Mr Tan was responding to a question from MP Ang Wei Neng (PAP-West Coast) who had asked how many complaints had been received over the last five years relating to the noise and smell generated from live chickens located at the HDB estates and private residential estates respectively.

Mr Ang had also asked if there would be a review of the chicken-rearing policy in HDB flats, private residential apartments and private landed residential properties.

Responding to a supplementary question from MP Louis Ng (PAP - Nee Soon) who had asked which legislation bans the keeping of chickens in flats, Mr Tan said that this falls under HDB's Memorandum of Lease.

He added that from 2017 to 2021, agencies and town councils received a total of about 2,400 and 1,700 instances of feedback about chickens in HDB and private residential estates respectively.

"Private residential owners who keep chickens on their property are also urged to do their part to minimise any inconveniences to their neighbours, such as noise as well.

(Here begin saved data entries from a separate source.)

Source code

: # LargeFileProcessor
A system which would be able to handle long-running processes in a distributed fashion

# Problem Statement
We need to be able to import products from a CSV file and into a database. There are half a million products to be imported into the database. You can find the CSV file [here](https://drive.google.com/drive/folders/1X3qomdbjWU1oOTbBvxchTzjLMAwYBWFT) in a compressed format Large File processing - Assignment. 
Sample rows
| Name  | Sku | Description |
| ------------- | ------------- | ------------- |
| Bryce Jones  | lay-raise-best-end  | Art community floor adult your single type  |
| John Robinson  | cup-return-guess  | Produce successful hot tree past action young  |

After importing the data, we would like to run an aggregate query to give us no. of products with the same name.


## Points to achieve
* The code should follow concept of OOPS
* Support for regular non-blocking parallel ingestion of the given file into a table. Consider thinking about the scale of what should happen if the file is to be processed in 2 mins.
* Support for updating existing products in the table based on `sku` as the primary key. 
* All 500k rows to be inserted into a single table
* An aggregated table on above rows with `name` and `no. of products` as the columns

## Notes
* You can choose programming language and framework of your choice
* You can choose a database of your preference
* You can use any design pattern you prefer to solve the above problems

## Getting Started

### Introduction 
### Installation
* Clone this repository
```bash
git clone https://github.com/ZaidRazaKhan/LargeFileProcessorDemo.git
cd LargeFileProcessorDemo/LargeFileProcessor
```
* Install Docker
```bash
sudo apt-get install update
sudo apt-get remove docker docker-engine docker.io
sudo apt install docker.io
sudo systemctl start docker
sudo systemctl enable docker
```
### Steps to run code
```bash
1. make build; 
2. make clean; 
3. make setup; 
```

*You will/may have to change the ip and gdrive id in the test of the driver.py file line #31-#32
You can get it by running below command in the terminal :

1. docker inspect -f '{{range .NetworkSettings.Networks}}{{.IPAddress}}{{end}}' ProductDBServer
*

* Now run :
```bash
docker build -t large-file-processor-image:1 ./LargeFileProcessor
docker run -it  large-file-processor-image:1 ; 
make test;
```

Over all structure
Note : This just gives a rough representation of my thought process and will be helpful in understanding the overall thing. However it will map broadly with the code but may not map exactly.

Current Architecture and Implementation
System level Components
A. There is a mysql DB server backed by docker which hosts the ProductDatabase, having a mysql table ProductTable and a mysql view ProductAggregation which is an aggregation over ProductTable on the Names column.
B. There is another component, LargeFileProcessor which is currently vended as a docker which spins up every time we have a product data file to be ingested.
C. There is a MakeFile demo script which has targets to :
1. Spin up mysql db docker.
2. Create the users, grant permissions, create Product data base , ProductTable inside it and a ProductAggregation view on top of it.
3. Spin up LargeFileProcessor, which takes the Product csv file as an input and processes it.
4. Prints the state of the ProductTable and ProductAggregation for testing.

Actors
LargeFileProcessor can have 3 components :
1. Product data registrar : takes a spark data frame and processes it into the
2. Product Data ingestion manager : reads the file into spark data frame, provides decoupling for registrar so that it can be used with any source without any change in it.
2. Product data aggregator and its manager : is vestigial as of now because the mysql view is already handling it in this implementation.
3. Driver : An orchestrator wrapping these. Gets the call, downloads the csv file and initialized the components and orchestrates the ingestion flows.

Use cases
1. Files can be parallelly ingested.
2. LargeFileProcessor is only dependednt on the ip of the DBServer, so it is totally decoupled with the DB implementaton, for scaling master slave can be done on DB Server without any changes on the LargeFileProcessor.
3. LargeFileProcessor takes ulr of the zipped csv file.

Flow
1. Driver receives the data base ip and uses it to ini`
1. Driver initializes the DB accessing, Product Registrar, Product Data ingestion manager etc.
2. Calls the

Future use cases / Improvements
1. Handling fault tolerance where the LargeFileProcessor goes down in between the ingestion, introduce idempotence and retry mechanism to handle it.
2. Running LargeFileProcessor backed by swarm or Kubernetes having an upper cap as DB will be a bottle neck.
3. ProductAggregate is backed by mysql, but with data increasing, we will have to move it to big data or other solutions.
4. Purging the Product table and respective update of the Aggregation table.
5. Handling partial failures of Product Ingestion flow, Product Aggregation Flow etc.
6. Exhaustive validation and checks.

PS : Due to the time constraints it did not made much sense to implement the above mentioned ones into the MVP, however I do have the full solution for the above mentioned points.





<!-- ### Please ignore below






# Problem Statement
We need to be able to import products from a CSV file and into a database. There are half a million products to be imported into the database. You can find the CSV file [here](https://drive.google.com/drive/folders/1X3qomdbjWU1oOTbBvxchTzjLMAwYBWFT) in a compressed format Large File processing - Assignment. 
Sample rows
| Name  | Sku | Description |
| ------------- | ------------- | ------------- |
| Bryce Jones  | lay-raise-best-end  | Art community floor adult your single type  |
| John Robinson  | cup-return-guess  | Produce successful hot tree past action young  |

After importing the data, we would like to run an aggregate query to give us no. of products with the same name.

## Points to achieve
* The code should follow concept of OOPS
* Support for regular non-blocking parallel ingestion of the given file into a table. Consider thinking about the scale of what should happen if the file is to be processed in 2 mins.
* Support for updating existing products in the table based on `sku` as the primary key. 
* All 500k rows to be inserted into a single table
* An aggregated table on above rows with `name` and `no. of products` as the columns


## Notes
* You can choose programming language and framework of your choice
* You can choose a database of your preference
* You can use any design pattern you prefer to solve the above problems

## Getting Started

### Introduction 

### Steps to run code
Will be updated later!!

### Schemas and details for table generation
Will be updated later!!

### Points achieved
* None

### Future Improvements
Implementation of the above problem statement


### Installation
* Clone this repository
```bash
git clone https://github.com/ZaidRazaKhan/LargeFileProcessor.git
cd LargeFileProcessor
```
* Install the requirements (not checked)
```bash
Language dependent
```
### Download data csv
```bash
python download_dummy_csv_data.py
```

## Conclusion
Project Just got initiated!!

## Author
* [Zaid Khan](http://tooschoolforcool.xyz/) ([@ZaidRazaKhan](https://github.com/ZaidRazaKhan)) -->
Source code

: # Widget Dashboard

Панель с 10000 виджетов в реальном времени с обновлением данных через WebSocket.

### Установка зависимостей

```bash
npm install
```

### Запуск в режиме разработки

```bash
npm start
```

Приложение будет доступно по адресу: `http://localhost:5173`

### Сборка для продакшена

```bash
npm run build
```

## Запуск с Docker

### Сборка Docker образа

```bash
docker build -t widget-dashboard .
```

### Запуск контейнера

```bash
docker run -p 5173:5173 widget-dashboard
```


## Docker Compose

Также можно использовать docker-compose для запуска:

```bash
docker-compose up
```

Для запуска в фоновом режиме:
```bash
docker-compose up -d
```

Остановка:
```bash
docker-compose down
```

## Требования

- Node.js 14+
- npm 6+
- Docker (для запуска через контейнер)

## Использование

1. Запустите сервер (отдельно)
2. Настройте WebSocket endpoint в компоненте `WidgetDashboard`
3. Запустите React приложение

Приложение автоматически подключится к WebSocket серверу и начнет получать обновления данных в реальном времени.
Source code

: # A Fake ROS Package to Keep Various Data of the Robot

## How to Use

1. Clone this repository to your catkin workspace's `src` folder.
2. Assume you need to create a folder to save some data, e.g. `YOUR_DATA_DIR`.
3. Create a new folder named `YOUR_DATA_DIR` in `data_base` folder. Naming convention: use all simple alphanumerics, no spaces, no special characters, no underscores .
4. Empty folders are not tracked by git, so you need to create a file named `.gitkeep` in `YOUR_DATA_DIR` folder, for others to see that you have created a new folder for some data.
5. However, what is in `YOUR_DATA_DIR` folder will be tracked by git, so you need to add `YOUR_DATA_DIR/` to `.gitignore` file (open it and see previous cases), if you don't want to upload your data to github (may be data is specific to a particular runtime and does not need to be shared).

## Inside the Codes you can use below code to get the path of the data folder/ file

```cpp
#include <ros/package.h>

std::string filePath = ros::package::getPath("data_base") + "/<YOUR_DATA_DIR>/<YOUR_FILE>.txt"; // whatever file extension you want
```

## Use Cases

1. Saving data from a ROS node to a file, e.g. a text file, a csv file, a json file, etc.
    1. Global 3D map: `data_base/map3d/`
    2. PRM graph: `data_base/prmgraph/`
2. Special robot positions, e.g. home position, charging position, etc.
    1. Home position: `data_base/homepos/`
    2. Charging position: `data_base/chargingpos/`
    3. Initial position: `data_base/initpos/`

Under the Community Dispute Management Framework, disputing parties can seek mediation at the Community Mediation Centre, or in more intractable cases, refer the matter to the Community Disputes Resolution Tribunal," said Mr Tan.

"NParks will continue to work with our partners to raise public awareness on responsible pet ownership. NParks and HDB review pet ownership policies regularly to safeguard public health, while balancing the needs of different segments of the community."